Découverte | La TransVésubienne en duo : un voyage en enfer, ça se partage !
Par Adrien Protano -
Si l’expérience d’une TransVésubienne est déjà magique dans la vie d’un vététiste, la partager avec un ami de longue date ne peut alors qu’être un merveilleux souvenir. Partant de ce postulat, Théo et Gabriel se sont inscrits à ce qui peut être qualifié d’un des plus durs marathons de France en duo ! Matériel, préparation physique et épreuve mythique, ils nous racontent leur aventure :
Rappel historique
La TransV est simplement l’une des plus vieilles épreuves VTT du territoire français, et sa difficulté est à la hauteur de sa réputation. Le parcours, qui démarre du Col de la Colmiane pour se jeter directement dans l’océan à Nice, emprunte les sentiers de randonnée historiques. Cette connexion de l’épreuve aux racines de la région lui confère encore aujourd’hui un charme particulier, que l’on ne retrouve pas sur des épreuves de masse, plus aseptisées.
Ranger la TransV dans une case est difficile tellement l’épreuve est atypique : longue comme un marathon et technique comme un enduro, voilà du vrai all-mountain ! Et les chiffres ne sont pas en reste avec un parcours de plus de 80km, pour environ 2800m de dénivelé positif et 4100m de négatif.
Ce qui est marquant sur cette course chaque année, c’est qu’on retrouve sur la même ligne de départ des crosseurs aux jambes rasées et des enduristes bien poilus, sans qu’il soit possible de savoir lequel des deux franchira la ligne d’arrivée en premier.
Notre duo de choc
Notre rencontre avec Gabriel remonte à une dizaine d’années au sein du club R-VTT en Haute-Savoie, lorsque nous étions de purs crosseurs écumant ensemble les courses régionales et nationales.
Aujourd’hui, Gaby s’est éloigné de la compétition et trouve son plaisir en passant d’un sport à l’autre pour arpenter les montagnes en associant le ski, l’alpinisme, l’escalade, le trail, le bikepacking et bien évidemment le VTT.
Pour ma part, j’ai gardé contact avec la course et je m’entraine principalement à vélo. J’avais déjà participé 4 fois à la TransV avant cette édition 2022, et ce que je considère comme l’une de mes plus belles performances en compétition s’est d’ailleurs faite sur cette course en 2019, lorsque j’ai pris la 6ème place au scratch.

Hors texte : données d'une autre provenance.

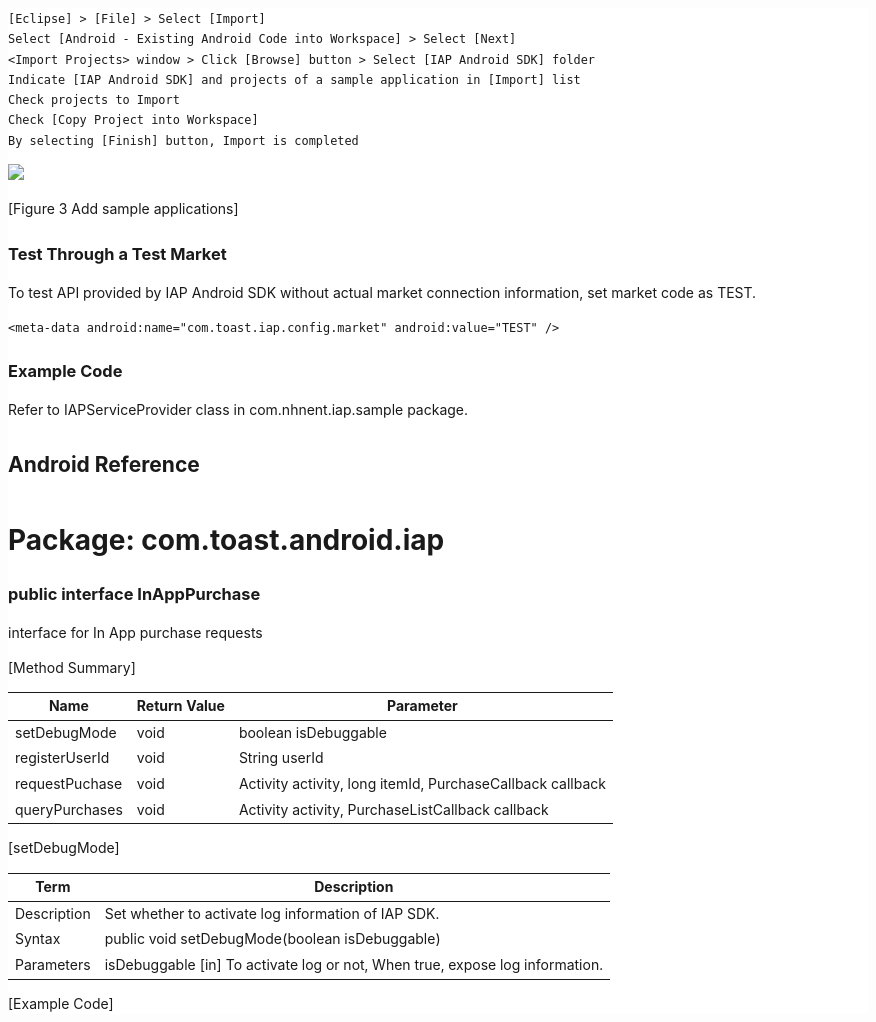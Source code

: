     [Eclipse] > [File] > Select [Import]
    Select [Android - Existing Android Code into Workspace] > Select [Next]
    <Import Projects> window > Click [Browse] button > Select [IAP Android SDK] folder
    Indicate [IAP Android SDK] and projects of a sample application in [Import] list
    Check projects to Import  
    Check [Copy Project into Workspace]
    By selecting [Finish] button, Import is completed

<img src="http://static.toastoven.net/prod_iap/iap_7.jpg" />

\[Figure 3 Add sample applications\]

### Test Through a Test Market

To test API provided by IAP Android SDK without actual market connection information, set market code as TEST.

    <meta-data android:name="com.toast.iap.config.market" android:value="TEST" />

### Example Code

Refer to IAPServiceProvider class in com.nhnent.iap.sample package.

Android Reference
-----------------

Package: com.toast.android.iap
==============================

### public interface InAppPurchase

interface for In App purchase requests

\[Method Summary\]

| Name           | Return Value | Parameter                                                 |
|----------------|--------------|-----------------------------------------------------------|
| setDebugMode   | void         | boolean isDebuggable                                      |
| registerUserId | void         | String userId                                             |
| requestPuchase | void         | Activity activity, long itemId, PurchaseCallback callback |
| queryPurchases | void         | Activity activity, PurchaseListCallback callback          |

\[setDebugMode\]

| Term        | Description                                                                    |
|-------------|--------------------------------------------------------------------------------|
| Description | Set whether to activate log information of IAP SDK.                            |
| Syntax      | public void setDebugMode(boolean isDebuggable)                                 |
| Parameters  | isDebuggable \[in\] To activate log or not, When true, expose log information. |

\[Example Code\]
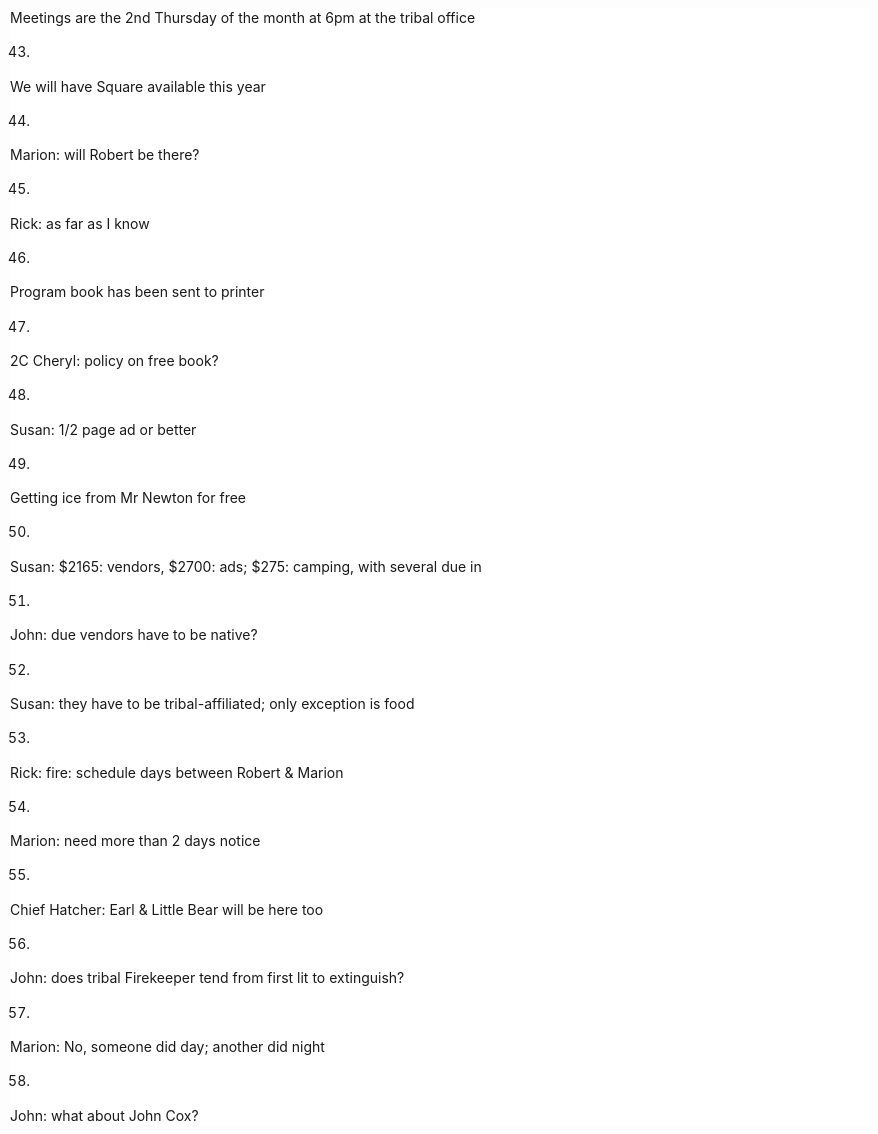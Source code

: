 Meetings are the 2nd Thursday of the month at 6pm at the tribal office

43.

We will have Square available this year

44.

Marion: will Robert be there?

45.

Rick: as far as I know

46.

Program book has been sent to printer

47.

2C Cheryl: policy on free book?

48.

Susan: 1/2 page ad or better

49.

Getting ice from Mr Newton for free

50.

Susan: $2165: vendors, $2700: ads; $275: camping, with several due in

51.

John: due vendors have to be native?

52.

Susan: they have to be tribal-affiliated; only exception is food

53.

Rick: fire: schedule days between Robert & Marion

54.

Marion: need more than 2 days notice

55.

Chief Hatcher: Earl & Little Bear will be here too

56.

John: does tribal Firekeeper tend from first lit to extinguish?

57.

Marion: No, someone did day; another did night

58.

John: what about John Cox?

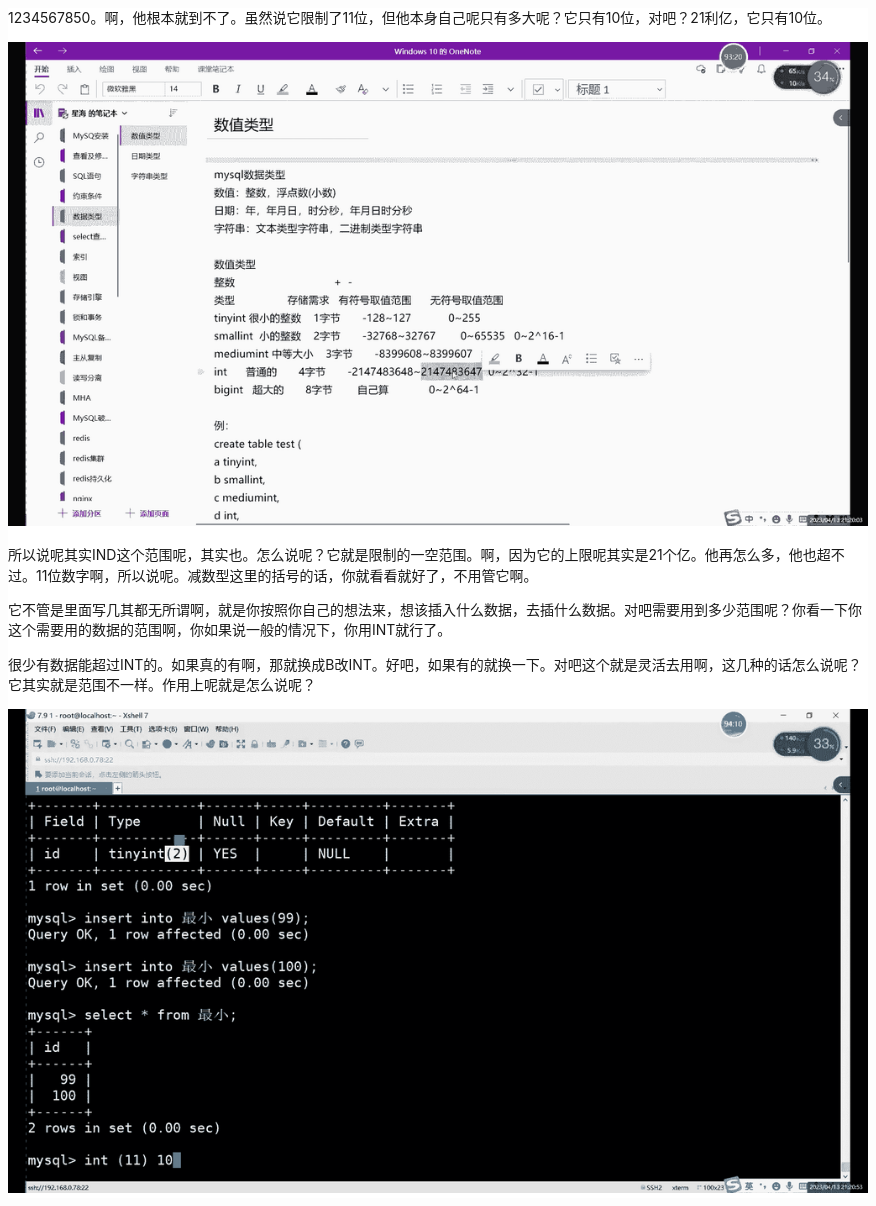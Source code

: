 1234567850。啊，他根本就到不了。虽然说它限制了11位，但他本身自己呢只有多大呢？它只有10位，对吧？21利亿，它只有10位。



![](img/ca8abdbc40c3f1a43bf206706baffd5a_65.png)

所以说呢其实IND这个范围呢，其实也。怎么说呢？它就是限制的一空范围。啊，因为它的上限呢其实是21个亿。他再怎么多，他也超不过。11位数字啊，所以说呢。减数型这里的括号的话，你就看看就好了，不用管它啊。

它不管是里面写几其都无所谓啊，就是你按照你自己的想法来，想该插入什么数据，去插什么数据。对吧需要用到多少范围呢？你看一下你这个需要用的数据的范围啊，你如果说一般的情况下，你用INT就行了。

很少有数据能超过INT的。如果真的有啊，那就换成B改INT。好吧，如果有的就换一下。对吧这个就是灵活去用啊，这几种的话怎么说呢？它其实就是范围不一样。作用上呢就是怎么说呢？



![](img/ca8abdbc40c3f1a43bf206706baffd5a_67.png)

C’est surtout la notion de partage qui nous a tous les deux séduits, davantage que la performance pure.
Gabriel, quant à lui, n’avait encore jamais pris le départ de cette épreuve mythique et, lorsqu’il m’a partagé son idée de s’inscrire à la TransV en catégorie duo, j’ai directement saisi l’occasion de partager mon expérience et un week-end inoubliable à ses côtés. Si cette participation en équipe apportait quelque chose de nouveau qui me motivait beaucoup, c’est surtout la notion de partage qui nous a tous les deux séduits, davantage que la performance pure.
L’idée n’était pas simplement de prendre le départ à deux, mais plutôt de profiter de cette occasion pour échanger sur la préparation physique, les choix matériels, la stratégie de course et partager des week-ends de préparation ensemble.
La préparation
En ce début de préparation pour la TransV, une certitude demeurait : courir en duo ne serait pas une mince affaire, et s’apparentait plus à une difficulté supplémentaire qu’à un atout. S’il est vrai qu’être à deux permet de se soutenir mutuellement, c’est aussi le meilleur moyen de cumuler les défaillances telles que les avaries mécaniques ou les coups de moins bien. Nous avons donc travaillé de sorte à cibler nos différences et les apprivoiser pour être le plus homogène possible dans l’effort.
Dans un premier temps, c’est à distance que nous avons mis en place un plan d’entrainement personnel et adapté à nos profils. De par mes anciennes participations, j’ai aiguillé Gabriel sur une préparation « spécifique TransV », principalement axée sur l’endurance, le travail de la force et des efforts au seuil. Là où cette expérience était particulièrement enrichissante, c’est au niveau du partage de nos points de vue sur l’entraînement ainsi que sa mise en application concrète.
Nos profils étant sensiblement différents, une certaine incertitude demeurait tout de même quant à notre capacité à rouler ensemble efficacement. Nous avons ainsi rapidement planifié des week-ends d’entraînement communs qui nous permettraient de tester et valider (ou non) nos choix matériels et notre stratégie de course.
Le premier d’entre eux a eu lieu à Bouleternère, près de Perpignan, chez Gabriel. Au programme : 3 jours de ride notamment composés d’une longue et belle sortie à profil descendant le samedi ainsi que d’une simulation course le dimanche avec un parcours se rapprochant des caractéristiques de la Transvésubienne.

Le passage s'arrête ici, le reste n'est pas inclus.